▶ [YOUR ASSIGNMENT] Leaving pictures aside, restate exactly the lines of the data below, from the first one through the line that contains "没有递归的语言的另一个例子是".

▶ [DATASET RECORDS]
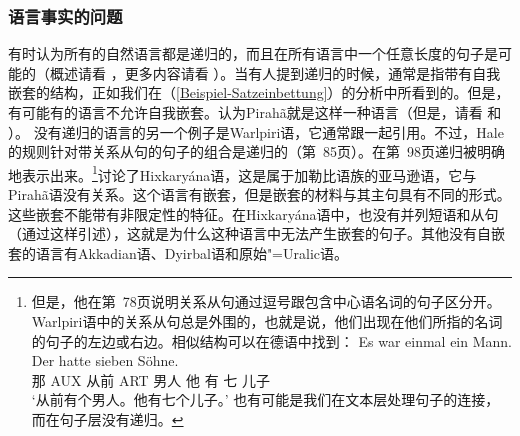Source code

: \subsubsection{语言事实的问题}

\addlines
有时认为所有的自然语言都是递归的，而且在所有语言中一个任意长度的句子是可能的（概述请看\citealp*[]{HNG2005a} ，更多内容请看 ）。当有人提到递归的时候，通常是指带有自我嵌套的结构，正如我们在（\ref{Beispiel-Satzeinbettung}）的分析中所看到的\citep{Fitch2010a}。但是，有可能有的语言不允许自我嵌套。\citet{Everett2005a-u}认为Pirah{\~a}就是这样一种语言（但是，请看 和
）。
没有递归的语言的另一个例子是Warlpiri语，它通常跟一起引用。不过，Hale的规则针对带关系从句的句子的组合是递归的（第~85页）。在第~98页递归被明确地表示出来。\footnote{%
但是，他在第~78页说明关系从句通过逗号跟包含中心语名词的句子区分开。Warlpiri语中的关系从句总是外围的，也就是说，他们出现在他们所指的名词的句子的左边或右边。相似结构可以在德语中找到：
\ea
\gll Es war einmal ein Mann. Der hatte sieben Söhne.\\
	 那 AUX  从前 ART 男人 他 有 七 儿子\\
\glt `从前有个男人。他有七个儿子。'
\z
也有可能是我们在文本层处理句子的连接，而在句子层没有递归。
}\citet[]{PS2010a}讨论了Hixkaryána语，这是属于加勒比语族的亚马逊语，它与Pirah{\~a}语没有关系。这个语言有嵌套，但是嵌套的材料与其主句具有不同的形式。这些嵌套不能带有非限定性的特征。在Hixkaryána语中，也没有并列短语和从句（通过这样引述），这就是为什么这种语言中无法产生嵌套的句子。其他没有自嵌套的语言有Akkadian语、Dyirbal语和原始"=Uralic语。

▶ [FINISHED EXERCISE]
Source code

: \subsubsection{语言事实的问题}

\addlines
有时认为所有的自然语言都是递归的，而且在所有语言中一个任意长度的句子是可能的（概述请看\citealp*[]{HNG2005a} ，更多内容请看 ）。当有人提到递归的时候，通常是指带有自我嵌套的结构，正如我们在（\ref{Beispiel-Satzeinbettung}）的分析中所看到的\citep{Fitch2010a}。但是，有可能有的语言不允许自我嵌套。\citet{Everett2005a-u}认为Pirah{\~a}就是这样一种语言（但是，请看 和
）。
没有递归的语言的另一个例子是Warlpiri语，它通常跟一起引用。不过，Hale的规则针对带关系从句的句子的组合是递归的（第~85页）。在第~98页递归被明确地表示出来。\footnote{%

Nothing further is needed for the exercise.